* **AIM OF THE TASK**
For the data below, give the number of lines in which "Hooks" occurs. Include nothing besides that number.

* **RECORDED INFORMATION**
----------------------------------------

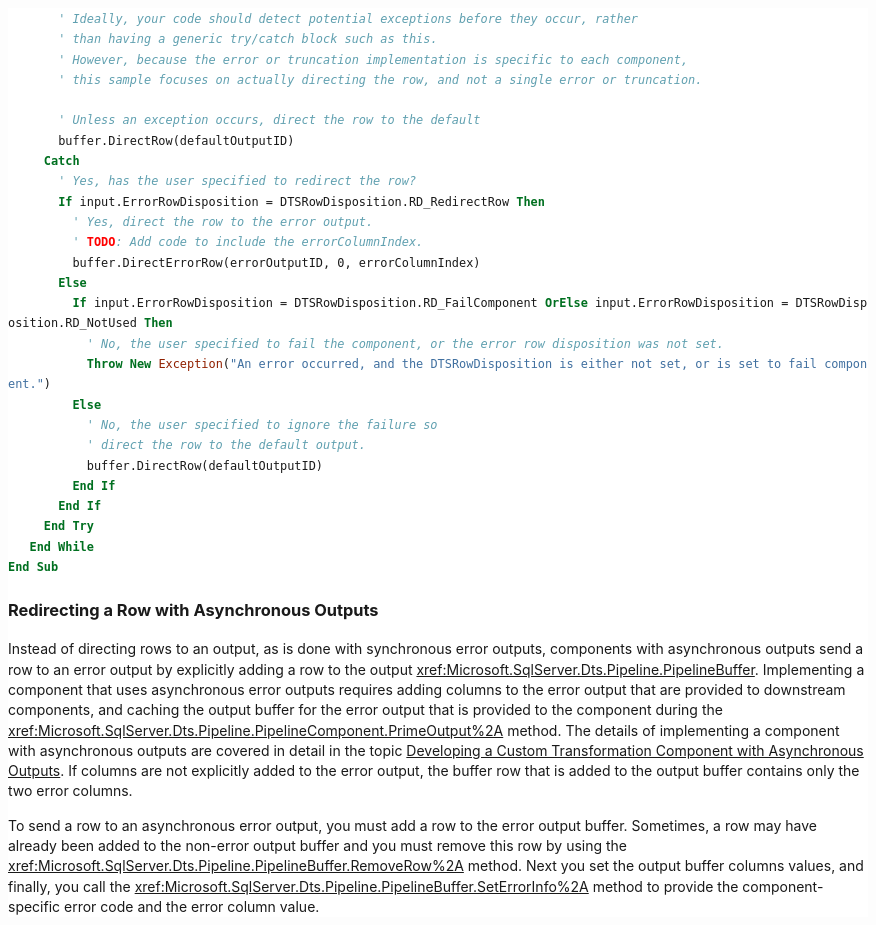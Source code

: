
 ```vb  
       ' Ideally, your code should detect potential exceptions before they occur, rather  
       ' than having a generic try/catch block such as this.   
       ' However, because the error or truncation implementation is specific to each component,  
       ' this sample focuses on actually directing the row, and not a single error or truncation.  
  
       ' Unless an exception occurs, direct the row to the default   
       buffer.DirectRow(defaultOutputID)   
     Catch   
       ' Yes, has the user specified to redirect the row?  
       If input.ErrorRowDisposition = DTSRowDisposition.RD_RedirectRow Then   
         ' Yes, direct the row to the error output.  
         ' TODO: Add code to include the errorColumnIndex.  
         buffer.DirectErrorRow(errorOutputID, 0, errorColumnIndex)   
       Else   
         If input.ErrorRowDisposition = DTSRowDisposition.RD_FailComponent OrElse input.ErrorRowDisposition = DTSRowDisposition.RD_NotUsed Then   
           ' No, the user specified to fail the component, or the error row disposition was not set.  
           Throw New Exception("An error occurred, and the DTSRowDisposition is either not set, or is set to fail component.")   
         Else   
           ' No, the user specified to ignore the failure so   
           ' direct the row to the default output.  
           buffer.DirectRow(defaultOutputID)   
         End If   
       End If   
     End Try   
   End While   
End Sub  
```  
  
### Redirecting a Row with Asynchronous Outputs  
 Instead of directing rows to an output, as is done with synchronous error outputs, components with asynchronous outputs send a row to an error output by explicitly adding a row to the output <xref:Microsoft.SqlServer.Dts.Pipeline.PipelineBuffer>. Implementing a component that uses asynchronous error outputs requires adding columns to the error output that are provided to downstream components, and caching the output buffer for the error output that is provided to the component during the <xref:Microsoft.SqlServer.Dts.Pipeline.PipelineComponent.PrimeOutput%2A> method. The details of implementing a component with asynchronous outputs are covered in detail in the topic [Developing a Custom Transformation Component with Asynchronous Outputs](../../../integration-services/extending-packages-custom-objects-data-flow-types/developing-a-custom-transformation-component-with-asynchronous-outputs.md). If columns are not explicitly added to the error output, the buffer row that is added to the output buffer contains only the two error columns.  
  
 To send a row to an asynchronous error output, you must add a row to the error output buffer. Sometimes, a row may have already been added to the non-error output buffer and you must remove this row by using the <xref:Microsoft.SqlServer.Dts.Pipeline.PipelineBuffer.RemoveRow%2A> method. Next you set the output buffer columns values, and finally, you call the <xref:Microsoft.SqlServer.Dts.Pipeline.PipelineBuffer.SetErrorInfo%2A> method to provide the component-specific error code and the error column value.  
  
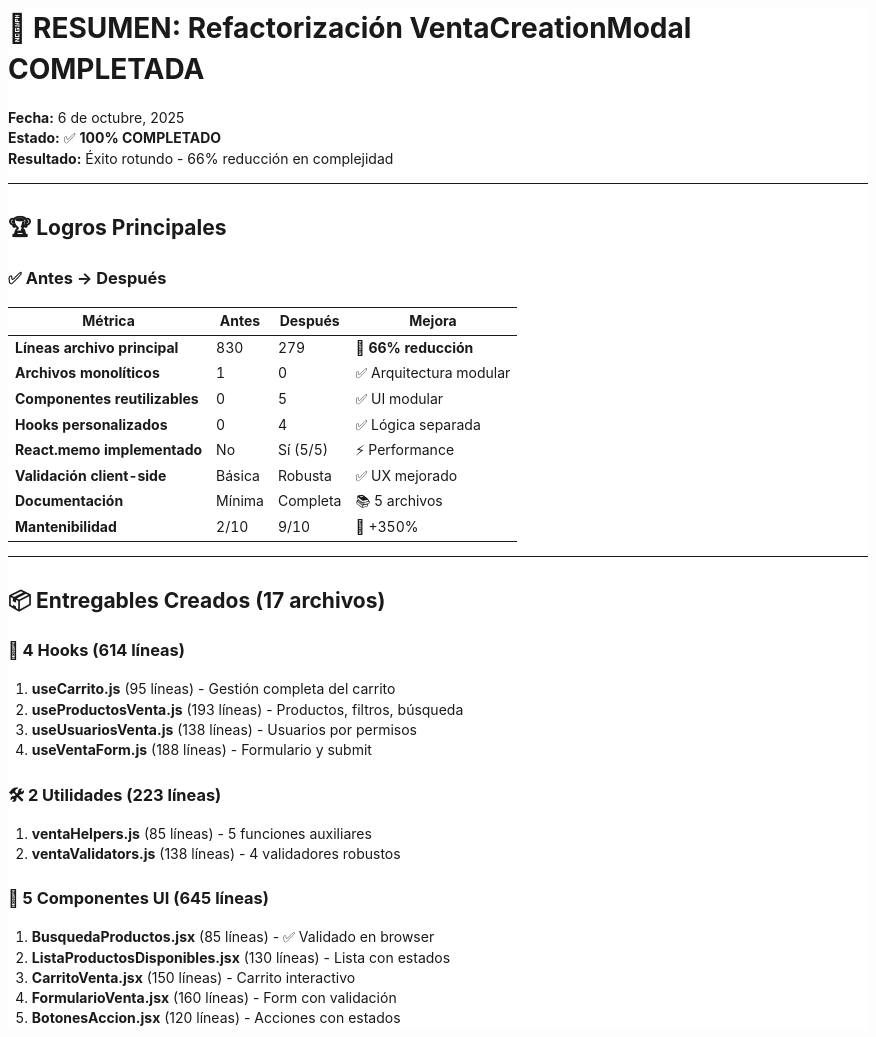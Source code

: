 # 🎉 RESUMEN: Refactorización VentaCreationModal COMPLETADA

**Fecha:** 6 de octubre, 2025  
**Estado:** ✅ **100% COMPLETADO**  
**Resultado:** Éxito rotundo - 66% reducción en complejidad

---

## 🏆 Logros Principales

### ✅ Antes → Después

| Métrica | Antes | Después | Mejora |
|---------|-------|---------|--------|
| **Líneas archivo principal** | 830 | 279 | 🎯 **66% reducción** |
| **Archivos monolíticos** | 1 | 0 | ✅ Arquitectura modular |
| **Componentes reutilizables** | 0 | 5 | ✅ UI modular |
| **Hooks personalizados** | 0 | 4 | ✅ Lógica separada |
| **React.memo implementado** | No | Sí (5/5) | ⚡ Performance |
| **Validación client-side** | Básica | Robusta | ✅ UX mejorado |
| **Documentación** | Mínima | Completa | 📚 5 archivos |
| **Mantenibilidad** | 2/10 | 9/10 | 🚀 +350% |

---

## 📦 Entregables Creados (17 archivos)

### 🎣 4 Hooks (614 líneas)
1. **useCarrito.js** (95 líneas) - Gestión completa del carrito
2. **useProductosVenta.js** (193 líneas) - Productos, filtros, búsqueda
3. **useUsuariosVenta.js** (138 líneas) - Usuarios por permisos
4. **useVentaForm.js** (188 líneas) - Formulario y submit

### 🛠️ 2 Utilidades (223 líneas)
1. **ventaHelpers.js** (85 líneas) - 5 funciones auxiliares
2. **ventaValidators.js** (138 líneas) - 4 validadores robustos

### 🎨 5 Componentes UI (645 líneas)
1. **BusquedaProductos.jsx** (85 líneas) - ✅ Validado en browser
2. **ListaProductosDisponibles.jsx** (130 líneas) - Lista con estados
3. **CarritoVenta.jsx** (150 líneas) - Carrito interactivo
4. **FormularioVenta.jsx** (160 líneas) - Form con validación
5. **BotonesAccion.jsx** (120 líneas) - Acciones con estados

----------------------------------------

* **RESPONSE TO THE EXERCISE**
2